** MATERIAL FOR THE TASK follows **
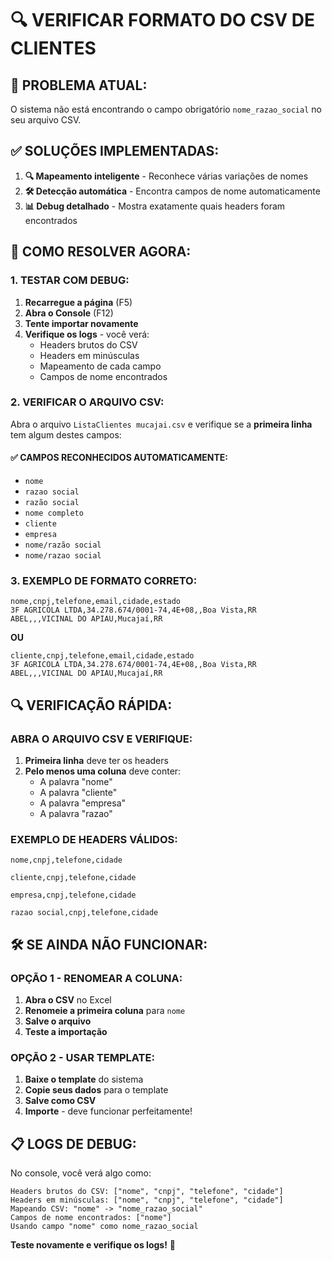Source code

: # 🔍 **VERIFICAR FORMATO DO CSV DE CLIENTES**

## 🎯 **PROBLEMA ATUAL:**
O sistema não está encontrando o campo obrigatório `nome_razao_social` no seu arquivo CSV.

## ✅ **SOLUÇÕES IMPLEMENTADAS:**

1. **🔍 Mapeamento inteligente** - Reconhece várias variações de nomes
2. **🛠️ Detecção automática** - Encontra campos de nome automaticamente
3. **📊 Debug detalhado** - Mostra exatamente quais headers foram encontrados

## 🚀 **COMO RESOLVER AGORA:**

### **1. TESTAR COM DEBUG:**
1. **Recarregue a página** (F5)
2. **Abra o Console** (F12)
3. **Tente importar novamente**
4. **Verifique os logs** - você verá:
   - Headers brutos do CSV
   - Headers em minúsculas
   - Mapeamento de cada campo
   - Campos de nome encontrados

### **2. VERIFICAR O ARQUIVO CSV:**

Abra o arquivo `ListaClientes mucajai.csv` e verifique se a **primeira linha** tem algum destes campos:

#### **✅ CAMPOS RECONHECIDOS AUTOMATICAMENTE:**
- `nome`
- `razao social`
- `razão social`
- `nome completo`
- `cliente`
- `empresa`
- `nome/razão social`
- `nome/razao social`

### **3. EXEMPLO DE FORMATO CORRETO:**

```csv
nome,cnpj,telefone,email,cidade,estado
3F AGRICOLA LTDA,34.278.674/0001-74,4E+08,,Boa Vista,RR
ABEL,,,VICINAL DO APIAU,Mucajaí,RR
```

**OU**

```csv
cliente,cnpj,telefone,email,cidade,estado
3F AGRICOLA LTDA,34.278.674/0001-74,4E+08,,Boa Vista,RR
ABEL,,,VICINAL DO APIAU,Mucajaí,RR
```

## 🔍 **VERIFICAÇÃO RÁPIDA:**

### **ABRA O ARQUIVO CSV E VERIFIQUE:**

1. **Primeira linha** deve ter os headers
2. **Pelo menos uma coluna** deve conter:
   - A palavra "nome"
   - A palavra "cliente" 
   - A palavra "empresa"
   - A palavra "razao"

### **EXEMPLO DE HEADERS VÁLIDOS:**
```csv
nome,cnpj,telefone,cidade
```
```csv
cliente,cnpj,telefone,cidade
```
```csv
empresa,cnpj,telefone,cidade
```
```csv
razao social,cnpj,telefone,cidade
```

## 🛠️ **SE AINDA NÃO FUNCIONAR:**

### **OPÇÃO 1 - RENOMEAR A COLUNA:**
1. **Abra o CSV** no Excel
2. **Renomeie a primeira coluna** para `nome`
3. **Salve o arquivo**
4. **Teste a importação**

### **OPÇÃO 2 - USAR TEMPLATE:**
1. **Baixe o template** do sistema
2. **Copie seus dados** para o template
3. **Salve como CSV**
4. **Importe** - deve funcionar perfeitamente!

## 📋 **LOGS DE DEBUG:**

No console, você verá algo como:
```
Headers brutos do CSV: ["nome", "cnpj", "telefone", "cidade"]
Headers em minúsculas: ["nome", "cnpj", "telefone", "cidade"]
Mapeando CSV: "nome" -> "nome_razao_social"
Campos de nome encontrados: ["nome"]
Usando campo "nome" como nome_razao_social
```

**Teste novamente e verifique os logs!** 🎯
** End of MATERIAL FOR THE TASK **
** MATERIAL FOR THE TASK follows **
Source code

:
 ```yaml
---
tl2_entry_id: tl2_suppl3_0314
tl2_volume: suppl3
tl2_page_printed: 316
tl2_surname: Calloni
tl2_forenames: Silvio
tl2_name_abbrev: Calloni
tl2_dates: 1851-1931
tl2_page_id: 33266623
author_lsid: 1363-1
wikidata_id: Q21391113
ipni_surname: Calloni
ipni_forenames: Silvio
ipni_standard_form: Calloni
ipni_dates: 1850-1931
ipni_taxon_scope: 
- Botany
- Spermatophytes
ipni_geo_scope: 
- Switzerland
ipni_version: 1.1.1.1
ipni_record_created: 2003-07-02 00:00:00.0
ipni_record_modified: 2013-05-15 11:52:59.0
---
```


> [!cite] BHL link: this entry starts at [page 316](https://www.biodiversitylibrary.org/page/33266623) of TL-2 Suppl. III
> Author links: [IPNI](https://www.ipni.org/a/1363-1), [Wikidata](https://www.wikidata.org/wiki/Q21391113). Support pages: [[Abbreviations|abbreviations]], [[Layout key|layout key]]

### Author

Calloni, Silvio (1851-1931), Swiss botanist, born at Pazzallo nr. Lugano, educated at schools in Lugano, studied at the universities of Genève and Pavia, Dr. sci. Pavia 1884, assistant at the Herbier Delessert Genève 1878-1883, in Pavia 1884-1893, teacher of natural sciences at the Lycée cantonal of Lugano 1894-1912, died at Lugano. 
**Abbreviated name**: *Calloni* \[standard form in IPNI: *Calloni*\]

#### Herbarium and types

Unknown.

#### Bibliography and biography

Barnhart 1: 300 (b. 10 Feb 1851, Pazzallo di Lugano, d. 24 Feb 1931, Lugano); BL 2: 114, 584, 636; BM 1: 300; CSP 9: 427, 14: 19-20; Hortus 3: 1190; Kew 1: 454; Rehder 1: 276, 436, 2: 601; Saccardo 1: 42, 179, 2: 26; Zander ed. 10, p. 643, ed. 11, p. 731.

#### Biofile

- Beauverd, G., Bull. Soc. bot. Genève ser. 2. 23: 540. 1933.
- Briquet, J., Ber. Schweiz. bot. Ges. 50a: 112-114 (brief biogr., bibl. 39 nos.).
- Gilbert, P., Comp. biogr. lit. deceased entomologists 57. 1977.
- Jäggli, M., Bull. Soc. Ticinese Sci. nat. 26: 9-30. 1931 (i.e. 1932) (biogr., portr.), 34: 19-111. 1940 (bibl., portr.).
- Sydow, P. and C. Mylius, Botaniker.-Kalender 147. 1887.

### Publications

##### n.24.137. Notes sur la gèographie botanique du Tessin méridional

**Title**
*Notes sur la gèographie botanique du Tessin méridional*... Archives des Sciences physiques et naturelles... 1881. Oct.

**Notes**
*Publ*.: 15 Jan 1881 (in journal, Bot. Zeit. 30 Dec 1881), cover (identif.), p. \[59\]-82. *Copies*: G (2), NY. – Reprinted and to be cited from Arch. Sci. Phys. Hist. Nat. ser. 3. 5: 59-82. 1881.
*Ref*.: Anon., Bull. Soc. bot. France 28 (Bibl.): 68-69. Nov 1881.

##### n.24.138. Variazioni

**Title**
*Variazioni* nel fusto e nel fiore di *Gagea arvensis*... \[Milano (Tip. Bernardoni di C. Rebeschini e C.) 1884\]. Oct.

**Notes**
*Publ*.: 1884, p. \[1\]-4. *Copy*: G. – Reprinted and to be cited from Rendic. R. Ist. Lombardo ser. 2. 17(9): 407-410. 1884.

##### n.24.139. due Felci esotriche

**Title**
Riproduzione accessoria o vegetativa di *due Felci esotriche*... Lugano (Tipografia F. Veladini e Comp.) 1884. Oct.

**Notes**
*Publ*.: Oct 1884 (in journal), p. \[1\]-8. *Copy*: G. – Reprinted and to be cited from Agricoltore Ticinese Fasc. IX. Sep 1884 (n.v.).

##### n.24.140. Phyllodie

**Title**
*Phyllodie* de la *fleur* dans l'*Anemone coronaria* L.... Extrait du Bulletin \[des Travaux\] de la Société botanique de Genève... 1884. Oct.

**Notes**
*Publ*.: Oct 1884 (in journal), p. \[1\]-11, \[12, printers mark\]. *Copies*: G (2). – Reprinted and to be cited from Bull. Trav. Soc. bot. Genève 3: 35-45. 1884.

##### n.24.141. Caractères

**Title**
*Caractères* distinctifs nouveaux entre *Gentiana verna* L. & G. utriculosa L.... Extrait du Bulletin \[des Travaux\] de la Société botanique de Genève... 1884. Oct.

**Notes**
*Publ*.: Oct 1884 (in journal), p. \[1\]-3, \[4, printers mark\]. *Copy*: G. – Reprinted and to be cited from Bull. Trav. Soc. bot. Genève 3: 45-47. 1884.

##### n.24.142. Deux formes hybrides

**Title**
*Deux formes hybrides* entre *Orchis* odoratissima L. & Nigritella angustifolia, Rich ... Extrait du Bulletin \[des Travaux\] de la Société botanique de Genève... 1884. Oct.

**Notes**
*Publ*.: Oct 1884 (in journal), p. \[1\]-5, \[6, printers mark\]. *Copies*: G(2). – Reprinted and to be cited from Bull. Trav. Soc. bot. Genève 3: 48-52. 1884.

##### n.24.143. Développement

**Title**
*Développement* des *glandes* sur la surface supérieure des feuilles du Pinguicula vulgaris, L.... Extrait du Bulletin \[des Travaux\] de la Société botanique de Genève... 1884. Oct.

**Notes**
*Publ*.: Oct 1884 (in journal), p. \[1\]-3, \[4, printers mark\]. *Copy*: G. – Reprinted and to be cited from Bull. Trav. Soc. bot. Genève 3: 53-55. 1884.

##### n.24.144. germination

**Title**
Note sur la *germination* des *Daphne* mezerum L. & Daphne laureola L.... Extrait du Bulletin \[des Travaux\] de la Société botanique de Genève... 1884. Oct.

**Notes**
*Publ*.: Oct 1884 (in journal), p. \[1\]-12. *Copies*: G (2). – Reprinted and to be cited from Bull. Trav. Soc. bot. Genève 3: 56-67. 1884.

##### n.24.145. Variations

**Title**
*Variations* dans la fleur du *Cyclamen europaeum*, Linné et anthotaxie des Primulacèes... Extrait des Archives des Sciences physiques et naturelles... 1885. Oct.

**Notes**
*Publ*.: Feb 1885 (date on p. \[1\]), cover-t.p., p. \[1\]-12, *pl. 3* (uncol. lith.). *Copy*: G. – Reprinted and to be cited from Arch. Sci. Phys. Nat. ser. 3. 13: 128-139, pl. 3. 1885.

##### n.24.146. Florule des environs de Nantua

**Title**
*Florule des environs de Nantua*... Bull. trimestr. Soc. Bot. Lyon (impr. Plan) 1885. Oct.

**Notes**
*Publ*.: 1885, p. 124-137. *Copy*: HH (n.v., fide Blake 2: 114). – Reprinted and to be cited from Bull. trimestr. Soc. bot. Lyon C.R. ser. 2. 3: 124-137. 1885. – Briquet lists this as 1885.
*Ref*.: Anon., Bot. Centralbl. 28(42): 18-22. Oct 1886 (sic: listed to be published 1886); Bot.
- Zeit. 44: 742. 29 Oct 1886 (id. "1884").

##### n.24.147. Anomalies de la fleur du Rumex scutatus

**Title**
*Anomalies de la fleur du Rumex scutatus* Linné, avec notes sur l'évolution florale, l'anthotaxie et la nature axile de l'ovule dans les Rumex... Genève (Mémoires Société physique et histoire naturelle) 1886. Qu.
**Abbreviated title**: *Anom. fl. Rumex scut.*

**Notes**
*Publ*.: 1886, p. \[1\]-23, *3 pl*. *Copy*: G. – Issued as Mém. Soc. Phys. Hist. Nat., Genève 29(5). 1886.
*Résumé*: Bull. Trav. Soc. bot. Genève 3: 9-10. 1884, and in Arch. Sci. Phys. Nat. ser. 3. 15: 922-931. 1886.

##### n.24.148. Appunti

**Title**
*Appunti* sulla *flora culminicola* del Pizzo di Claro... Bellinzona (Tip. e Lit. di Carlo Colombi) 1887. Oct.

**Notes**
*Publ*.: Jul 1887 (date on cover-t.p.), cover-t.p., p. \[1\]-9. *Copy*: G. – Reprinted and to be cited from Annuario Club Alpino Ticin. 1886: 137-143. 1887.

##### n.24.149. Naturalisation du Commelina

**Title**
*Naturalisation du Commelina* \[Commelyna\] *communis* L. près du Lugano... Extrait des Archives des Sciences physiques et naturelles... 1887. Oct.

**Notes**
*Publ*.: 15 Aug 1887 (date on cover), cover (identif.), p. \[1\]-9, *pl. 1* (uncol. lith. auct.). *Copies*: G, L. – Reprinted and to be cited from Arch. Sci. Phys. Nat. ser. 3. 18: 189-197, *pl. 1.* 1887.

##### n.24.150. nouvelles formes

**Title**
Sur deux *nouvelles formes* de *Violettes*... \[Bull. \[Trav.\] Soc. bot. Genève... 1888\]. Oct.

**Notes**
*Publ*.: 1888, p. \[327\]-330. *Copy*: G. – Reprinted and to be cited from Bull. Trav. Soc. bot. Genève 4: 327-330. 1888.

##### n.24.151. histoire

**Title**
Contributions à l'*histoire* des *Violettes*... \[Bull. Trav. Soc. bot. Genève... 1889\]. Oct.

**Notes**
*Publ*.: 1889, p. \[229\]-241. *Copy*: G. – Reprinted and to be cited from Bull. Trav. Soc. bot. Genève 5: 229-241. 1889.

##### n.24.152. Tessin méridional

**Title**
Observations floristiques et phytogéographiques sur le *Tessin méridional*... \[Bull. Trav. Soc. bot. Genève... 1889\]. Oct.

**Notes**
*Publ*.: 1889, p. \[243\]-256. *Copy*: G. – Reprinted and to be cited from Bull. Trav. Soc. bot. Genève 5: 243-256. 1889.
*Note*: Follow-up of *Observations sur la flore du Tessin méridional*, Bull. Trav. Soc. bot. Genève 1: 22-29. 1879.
** End of MATERIAL FOR THE TASK **
** MATERIAL FOR THE TASK follows **
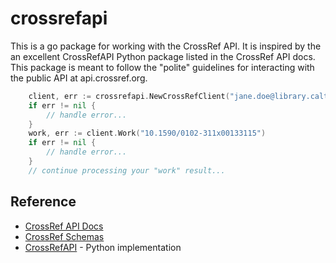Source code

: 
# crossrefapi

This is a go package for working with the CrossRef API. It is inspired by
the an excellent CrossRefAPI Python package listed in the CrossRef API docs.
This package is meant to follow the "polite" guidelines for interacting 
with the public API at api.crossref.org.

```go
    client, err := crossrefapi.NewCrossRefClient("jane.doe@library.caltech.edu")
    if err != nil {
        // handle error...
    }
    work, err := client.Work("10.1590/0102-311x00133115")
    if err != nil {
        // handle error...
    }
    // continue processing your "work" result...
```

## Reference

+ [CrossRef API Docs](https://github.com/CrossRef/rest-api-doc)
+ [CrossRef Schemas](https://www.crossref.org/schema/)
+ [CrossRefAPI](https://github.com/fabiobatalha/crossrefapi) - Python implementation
** End of MATERIAL FOR THE TASK **
> PROBLEM TO WORK ON: In the records above, some lines may contain the word "Variazioni"; copy every one of them.

> THE COMPLETED TASK:
##### n.24.138. Variazioni
*Variazioni* nel fusto e nel fiore di *Gagea arvensis*... \[Milano (Tip. Bernardoni di C. Rebeschini e C.) 1884\]. Oct.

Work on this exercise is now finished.